In September 2018, the Company entered into a loan and security agreement with Avidbank for a 48-month term loan in the amount of $4,000,000, under which the Company was obligated to make monthly principal payments of approximately $83,000 plus accrued and unpaid interest. In February 2020, the Company made a pre-payment on the term loan of approximately $150,000 following the sale of all of the Company’s assets used to conduct the live-hosted knowledge-based trivia events known as Stump! Trivia and OpinioNation in January 2020 (see Note 5). On March 12, 2020, the Company entered into an amendment to the loan and security agreement.
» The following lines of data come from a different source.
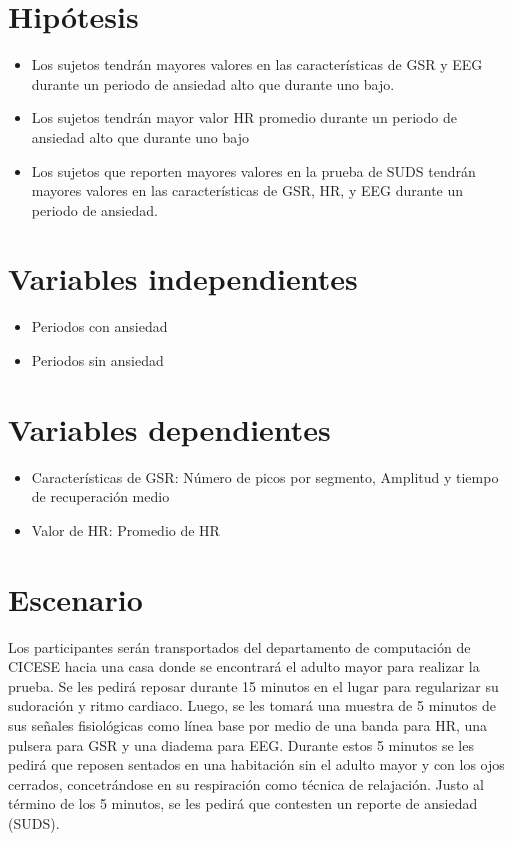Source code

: \section{Hip\'otesis}
	\begin{itemize}
	\item{Los sujetos tendr\'an mayores valores en las caracter\'isticas de GSR y EEG durante un periodo de ansiedad alto que durante uno bajo.}
	\item{Los sujetos tendr\'an mayor valor HR promedio durante un periodo de ansiedad alto que durante uno bajo}
	\item{Los sujetos que reporten mayores valores en la prueba de SUDS tendr\'an mayores valores en las caracter\'isticas de GSR, HR, y EEG durante un periodo de ansiedad.}
	\end{itemize}
\section{Variables independientes}
	\begin{itemize}
		\item{Periodos con ansiedad}
		\item{Periodos sin ansiedad}
	\end{itemize}
\section{Variables dependientes}
	\begin{itemize}
		\item{Caracter\'isticas de GSR: N\'umero de picos por segmento, Amplitud y tiempo de recuperaci\'on medio}
		\item{Valor de HR: Promedio de HR}
	\end{itemize}
\section{Escenario}
	Los participantes ser\'an transportados del departamento de computaci\'on de CICESE hacia una casa donde se encontrar\'a el adulto mayor
	para realizar la prueba.
	Se les pedir\'a reposar durante 15 minutos en el lugar para regularizar su sudoraci\'on y ritmo cardiaco.
	Luego, se les tomar\'a una muestra de 5 minutos de sus se\~nales fisiol\'ogicas como l\'inea base por medio de una banda para HR, una pulsera para GSR y una diadema para EEG. Durante estos 5 minutos
	se les pedir\'a  que reposen sentados en una habitaci\'on sin el adulto mayor y con los ojos cerrados, concetr\'andose en
	su respiraci\'on como t\'ecnica de relajaci\'on. Justo al t\'ermino de los 5 minutos, se les pedir\'a que contesten un reporte de ansiedad
	(SUDS).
In connection with entering into the amendment, the Company made a $433,000 payment on its term loan, which included the $83,333 monthly principal payment plus accrued interest for March 2020 and a $350,000 principal prepayment, thereby reducing the outstanding principal balance of its term loan to $2,000,000 as of March 31, 2020.

 

The Company incurred approximately $26,000 of debt issuance costs related to loan and security agreement and its amendment, of which approximately $3,000 was related to the amendment. The debt issuance costs are being amortized to interest expense using the effective interest rate method over the life of the loan. The unamortized balance of the debt issuance costs as of March 31, 2020 and December 31, 2019 was $10,000 and $11,000, respectively, and is recorded as a reduction of long-term debt.

 

Under the terms of the amendment, the Company’s financial covenants were changed, the maturity date of its term loan was changed from September 28, 2022 to December 31, 2020, and commencing on April 30, 2020, the Company must make principal plus accrued interest payments on the last day of each month, such that its term loan will be repaid by December 31, 2020. The principal payment the Company must make each month will be $125,000 for each of April, May and June, $300,000 for each of July, August, September, October and November, and $125,000 for December.

 

Under the terms of the original loan and security agreement, the Company’s adjusted earnings before interest, taxes, depreciation and amortization (“EBITDA”) was required to be at least $1,000,000 for the trailing six-month period as of the last day of each fiscal quarter and the aggregate amount of unrestricted cash it had in deposit accounts or securities accounts maintained with Avidbank must be not less than $2,000,000 at all times.

 

Under the terms of the amendment, the minimum EBITDA covenant was replaced with a monthly minimum asset coverage ratio covenant, which the Company refers to as the ACR covenant, and the minimum liquidity covenant was amended to provide that the aggregate amount of unrestricted cash the Company has in deposit accounts or securities accounts maintained with Avidbank must be at all times not less than the principal balance outstanding under the term loan. Under the ACR covenant, the ratio of (i) the Company’s unrestricted cash at Avidbank as of the last day of a calendar month plus 75% of its outstanding accounts receivable accounts that are within 90 days of invoice date to (ii) the outstanding principal balance of the term loan on such day must be no less than 1.25 to 1.00. As of March 31, 2020, the Company was in compliance with both of those covenants.